======== The input ========

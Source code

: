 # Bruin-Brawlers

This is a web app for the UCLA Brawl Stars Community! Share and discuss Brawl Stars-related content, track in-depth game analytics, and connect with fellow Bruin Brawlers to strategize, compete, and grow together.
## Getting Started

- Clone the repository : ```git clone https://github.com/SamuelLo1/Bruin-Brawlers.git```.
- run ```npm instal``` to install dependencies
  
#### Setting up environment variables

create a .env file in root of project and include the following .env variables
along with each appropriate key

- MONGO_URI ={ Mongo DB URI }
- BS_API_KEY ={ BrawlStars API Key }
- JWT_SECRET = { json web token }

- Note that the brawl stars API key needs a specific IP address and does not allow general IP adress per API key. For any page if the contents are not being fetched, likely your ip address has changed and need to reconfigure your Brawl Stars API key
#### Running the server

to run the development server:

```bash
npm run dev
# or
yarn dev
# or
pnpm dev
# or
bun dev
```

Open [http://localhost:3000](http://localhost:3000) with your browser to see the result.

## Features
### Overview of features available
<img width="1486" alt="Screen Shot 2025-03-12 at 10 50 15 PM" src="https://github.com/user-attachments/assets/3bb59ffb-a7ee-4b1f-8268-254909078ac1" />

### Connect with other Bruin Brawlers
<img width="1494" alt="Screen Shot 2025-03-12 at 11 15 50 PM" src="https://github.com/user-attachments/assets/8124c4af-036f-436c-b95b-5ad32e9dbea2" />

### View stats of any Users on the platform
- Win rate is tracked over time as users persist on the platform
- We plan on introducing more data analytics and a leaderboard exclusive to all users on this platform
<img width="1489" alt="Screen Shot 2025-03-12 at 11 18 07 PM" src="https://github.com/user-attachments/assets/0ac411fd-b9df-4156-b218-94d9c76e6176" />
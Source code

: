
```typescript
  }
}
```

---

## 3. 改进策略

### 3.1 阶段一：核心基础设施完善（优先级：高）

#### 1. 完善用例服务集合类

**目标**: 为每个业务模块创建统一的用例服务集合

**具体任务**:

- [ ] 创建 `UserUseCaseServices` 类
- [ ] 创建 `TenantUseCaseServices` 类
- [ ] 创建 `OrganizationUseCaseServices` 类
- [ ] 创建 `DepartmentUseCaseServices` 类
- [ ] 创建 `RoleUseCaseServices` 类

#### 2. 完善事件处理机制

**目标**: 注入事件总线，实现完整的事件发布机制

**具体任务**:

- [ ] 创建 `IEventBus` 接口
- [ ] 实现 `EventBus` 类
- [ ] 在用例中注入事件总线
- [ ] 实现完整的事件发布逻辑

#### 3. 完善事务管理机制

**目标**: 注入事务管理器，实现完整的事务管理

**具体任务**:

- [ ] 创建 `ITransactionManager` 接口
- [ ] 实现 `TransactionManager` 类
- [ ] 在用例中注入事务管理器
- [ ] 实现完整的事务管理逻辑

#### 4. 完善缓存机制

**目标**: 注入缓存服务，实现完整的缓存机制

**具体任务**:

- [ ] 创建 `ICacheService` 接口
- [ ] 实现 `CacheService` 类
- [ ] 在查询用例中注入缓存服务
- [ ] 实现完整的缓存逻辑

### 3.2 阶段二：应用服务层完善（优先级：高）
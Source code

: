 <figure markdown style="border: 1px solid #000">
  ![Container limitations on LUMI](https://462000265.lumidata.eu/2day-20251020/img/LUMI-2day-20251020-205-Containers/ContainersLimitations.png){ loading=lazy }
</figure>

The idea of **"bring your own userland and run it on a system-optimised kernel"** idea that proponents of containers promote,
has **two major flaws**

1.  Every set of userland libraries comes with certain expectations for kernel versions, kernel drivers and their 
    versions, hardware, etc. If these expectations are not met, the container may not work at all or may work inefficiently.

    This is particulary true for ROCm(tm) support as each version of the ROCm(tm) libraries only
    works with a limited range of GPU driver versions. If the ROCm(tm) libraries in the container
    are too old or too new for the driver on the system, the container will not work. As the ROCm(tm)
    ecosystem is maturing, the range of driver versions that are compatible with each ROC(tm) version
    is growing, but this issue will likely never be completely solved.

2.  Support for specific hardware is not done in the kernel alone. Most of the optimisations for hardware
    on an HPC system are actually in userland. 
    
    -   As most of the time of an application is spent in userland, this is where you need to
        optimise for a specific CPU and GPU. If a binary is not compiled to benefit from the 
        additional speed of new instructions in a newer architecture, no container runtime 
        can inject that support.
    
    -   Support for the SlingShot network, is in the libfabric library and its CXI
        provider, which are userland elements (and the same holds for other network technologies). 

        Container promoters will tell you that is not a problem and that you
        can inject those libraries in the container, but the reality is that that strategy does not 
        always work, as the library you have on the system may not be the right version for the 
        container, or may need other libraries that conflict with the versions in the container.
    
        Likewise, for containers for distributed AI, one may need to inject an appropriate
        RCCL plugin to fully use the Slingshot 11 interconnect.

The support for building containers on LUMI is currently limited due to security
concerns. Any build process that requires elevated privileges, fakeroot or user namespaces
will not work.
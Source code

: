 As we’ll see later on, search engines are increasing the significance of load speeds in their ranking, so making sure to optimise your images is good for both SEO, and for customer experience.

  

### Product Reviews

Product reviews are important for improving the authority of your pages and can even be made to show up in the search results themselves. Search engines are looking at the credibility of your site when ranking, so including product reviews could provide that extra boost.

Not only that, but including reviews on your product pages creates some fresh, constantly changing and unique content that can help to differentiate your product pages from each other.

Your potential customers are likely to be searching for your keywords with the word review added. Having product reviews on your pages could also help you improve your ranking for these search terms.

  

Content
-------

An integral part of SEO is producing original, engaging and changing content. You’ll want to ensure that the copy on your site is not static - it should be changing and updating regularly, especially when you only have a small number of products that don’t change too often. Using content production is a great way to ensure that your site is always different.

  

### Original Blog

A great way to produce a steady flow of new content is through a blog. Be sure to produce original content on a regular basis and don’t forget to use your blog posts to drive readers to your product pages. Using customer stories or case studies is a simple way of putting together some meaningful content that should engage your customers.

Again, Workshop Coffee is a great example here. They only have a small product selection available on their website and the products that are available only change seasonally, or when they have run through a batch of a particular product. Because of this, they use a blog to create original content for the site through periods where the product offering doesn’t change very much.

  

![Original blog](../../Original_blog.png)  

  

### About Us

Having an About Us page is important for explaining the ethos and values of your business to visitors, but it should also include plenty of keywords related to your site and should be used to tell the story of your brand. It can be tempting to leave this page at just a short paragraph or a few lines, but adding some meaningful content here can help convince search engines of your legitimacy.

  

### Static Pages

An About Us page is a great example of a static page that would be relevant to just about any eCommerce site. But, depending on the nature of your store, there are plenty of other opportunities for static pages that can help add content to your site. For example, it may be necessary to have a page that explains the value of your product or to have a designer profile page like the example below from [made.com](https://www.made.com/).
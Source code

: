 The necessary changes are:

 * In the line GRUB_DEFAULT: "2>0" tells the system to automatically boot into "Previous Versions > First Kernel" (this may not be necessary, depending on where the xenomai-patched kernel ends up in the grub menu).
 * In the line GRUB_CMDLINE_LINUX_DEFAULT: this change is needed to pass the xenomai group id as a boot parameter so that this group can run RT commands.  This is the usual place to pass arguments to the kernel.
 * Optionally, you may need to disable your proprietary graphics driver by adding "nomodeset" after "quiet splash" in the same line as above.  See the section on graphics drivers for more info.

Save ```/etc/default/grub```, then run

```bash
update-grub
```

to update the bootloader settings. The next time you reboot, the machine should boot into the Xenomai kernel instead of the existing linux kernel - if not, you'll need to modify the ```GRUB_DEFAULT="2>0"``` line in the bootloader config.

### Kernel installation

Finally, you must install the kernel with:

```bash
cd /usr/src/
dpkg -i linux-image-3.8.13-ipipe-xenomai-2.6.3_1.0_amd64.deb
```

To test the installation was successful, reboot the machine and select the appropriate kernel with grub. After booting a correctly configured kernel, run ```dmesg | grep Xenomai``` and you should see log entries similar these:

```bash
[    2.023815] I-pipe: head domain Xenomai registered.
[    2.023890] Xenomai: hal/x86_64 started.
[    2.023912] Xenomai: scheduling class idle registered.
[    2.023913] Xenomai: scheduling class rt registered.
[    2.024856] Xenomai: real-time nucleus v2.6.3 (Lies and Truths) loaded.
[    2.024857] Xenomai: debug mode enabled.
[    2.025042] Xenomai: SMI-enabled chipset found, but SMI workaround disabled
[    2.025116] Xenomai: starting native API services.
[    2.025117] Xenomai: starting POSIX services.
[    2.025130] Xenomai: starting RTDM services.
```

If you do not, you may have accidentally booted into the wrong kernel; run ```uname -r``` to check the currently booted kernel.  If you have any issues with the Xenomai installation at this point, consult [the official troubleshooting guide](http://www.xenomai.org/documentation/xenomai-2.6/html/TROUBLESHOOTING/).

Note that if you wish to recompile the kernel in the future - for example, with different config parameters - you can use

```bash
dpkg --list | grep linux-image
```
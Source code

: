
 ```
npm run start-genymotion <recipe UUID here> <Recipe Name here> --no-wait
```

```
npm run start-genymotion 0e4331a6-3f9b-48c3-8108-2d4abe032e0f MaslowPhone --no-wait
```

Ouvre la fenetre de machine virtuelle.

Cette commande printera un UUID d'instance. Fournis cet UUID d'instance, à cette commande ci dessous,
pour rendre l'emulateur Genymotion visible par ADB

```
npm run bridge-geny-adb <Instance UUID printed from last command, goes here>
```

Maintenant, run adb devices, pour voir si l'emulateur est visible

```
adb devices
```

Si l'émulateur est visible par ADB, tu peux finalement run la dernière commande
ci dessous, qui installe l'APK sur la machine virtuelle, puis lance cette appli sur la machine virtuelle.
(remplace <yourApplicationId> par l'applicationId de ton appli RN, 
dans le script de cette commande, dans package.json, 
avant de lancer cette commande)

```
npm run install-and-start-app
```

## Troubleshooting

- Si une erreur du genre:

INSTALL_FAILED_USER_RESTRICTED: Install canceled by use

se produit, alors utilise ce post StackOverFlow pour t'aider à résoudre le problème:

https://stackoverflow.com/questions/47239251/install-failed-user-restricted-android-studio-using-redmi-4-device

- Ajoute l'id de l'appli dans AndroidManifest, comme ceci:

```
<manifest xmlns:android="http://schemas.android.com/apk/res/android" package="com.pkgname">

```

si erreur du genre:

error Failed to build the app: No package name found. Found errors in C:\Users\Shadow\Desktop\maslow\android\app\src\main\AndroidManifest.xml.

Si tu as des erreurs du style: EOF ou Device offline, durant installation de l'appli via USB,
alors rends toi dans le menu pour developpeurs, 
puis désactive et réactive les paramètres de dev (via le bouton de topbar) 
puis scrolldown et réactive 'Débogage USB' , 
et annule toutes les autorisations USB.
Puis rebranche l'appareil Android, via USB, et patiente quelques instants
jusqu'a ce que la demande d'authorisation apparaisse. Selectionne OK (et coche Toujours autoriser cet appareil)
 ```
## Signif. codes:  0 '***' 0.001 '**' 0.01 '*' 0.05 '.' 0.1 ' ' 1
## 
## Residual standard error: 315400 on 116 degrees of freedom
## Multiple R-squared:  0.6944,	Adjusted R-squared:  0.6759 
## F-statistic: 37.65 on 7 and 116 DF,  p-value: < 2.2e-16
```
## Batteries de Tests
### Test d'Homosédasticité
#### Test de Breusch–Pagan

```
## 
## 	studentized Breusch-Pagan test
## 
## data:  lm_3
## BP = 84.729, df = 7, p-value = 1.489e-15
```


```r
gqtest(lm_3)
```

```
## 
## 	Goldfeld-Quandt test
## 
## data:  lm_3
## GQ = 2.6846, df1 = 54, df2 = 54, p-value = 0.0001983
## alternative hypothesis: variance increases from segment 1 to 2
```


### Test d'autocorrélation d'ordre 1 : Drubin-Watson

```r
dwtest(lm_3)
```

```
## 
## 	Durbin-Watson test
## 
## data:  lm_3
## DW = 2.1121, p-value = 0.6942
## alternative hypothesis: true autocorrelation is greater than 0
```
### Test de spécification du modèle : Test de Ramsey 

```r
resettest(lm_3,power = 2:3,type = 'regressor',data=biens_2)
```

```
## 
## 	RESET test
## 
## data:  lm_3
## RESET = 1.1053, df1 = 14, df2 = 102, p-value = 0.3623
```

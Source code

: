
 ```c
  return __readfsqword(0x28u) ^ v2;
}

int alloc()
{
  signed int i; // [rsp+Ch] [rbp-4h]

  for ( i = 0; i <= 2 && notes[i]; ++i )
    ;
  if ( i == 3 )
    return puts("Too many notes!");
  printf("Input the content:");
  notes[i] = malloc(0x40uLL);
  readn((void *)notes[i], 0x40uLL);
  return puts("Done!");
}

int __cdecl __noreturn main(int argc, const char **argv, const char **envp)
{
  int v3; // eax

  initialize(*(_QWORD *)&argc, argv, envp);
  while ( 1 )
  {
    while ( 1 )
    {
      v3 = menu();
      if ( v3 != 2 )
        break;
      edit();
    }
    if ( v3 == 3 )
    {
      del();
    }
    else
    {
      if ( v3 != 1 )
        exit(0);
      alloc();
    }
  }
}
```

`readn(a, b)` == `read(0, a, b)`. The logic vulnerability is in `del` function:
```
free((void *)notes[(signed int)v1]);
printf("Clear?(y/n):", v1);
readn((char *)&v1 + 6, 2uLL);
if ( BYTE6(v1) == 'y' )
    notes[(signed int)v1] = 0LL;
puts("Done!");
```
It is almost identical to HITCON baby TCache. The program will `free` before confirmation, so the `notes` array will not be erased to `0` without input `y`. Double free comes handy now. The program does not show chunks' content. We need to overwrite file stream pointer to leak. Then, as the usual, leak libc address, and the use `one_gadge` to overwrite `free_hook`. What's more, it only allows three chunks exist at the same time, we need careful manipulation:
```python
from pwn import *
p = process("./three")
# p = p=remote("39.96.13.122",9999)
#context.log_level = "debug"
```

========

### What is needed
Working from the data above, extract solely the lines from the one containing "2025-03-12 at 10" through the one containing "#### 1. 完善用例服务集合类", exactly as they appear, both included.

### Completed exercise
<img width="1486" alt="Screen Shot 2025-03-12 at 10 50 15 PM" src="https://github.com/user-attachments/assets/3bb59ffb-a7ee-4b1f-8268-254909078ac1" />

### Connect with other Bruin Brawlers
<img width="1494" alt="Screen Shot 2025-03-12 at 11 15 50 PM" src="https://github.com/user-attachments/assets/8124c4af-036f-436c-b95b-5ad32e9dbea2" />

### View stats of any Users on the platform
- Win rate is tracked over time as users persist on the platform
- We plan on introducing more data analytics and a leaderboard exclusive to all users on this platform
<img width="1489" alt="Screen Shot 2025-03-12 at 11 18 07 PM" src="https://github.com/user-attachments/assets/0ac411fd-b9df-4156-b218-94d9c76e6176" />
Source code

:
```typescript
  }
}
```

---

## 3. 改进策略

### 3.1 阶段一：核心基础设施完善（优先级：高）

#### 1. 完善用例服务集合类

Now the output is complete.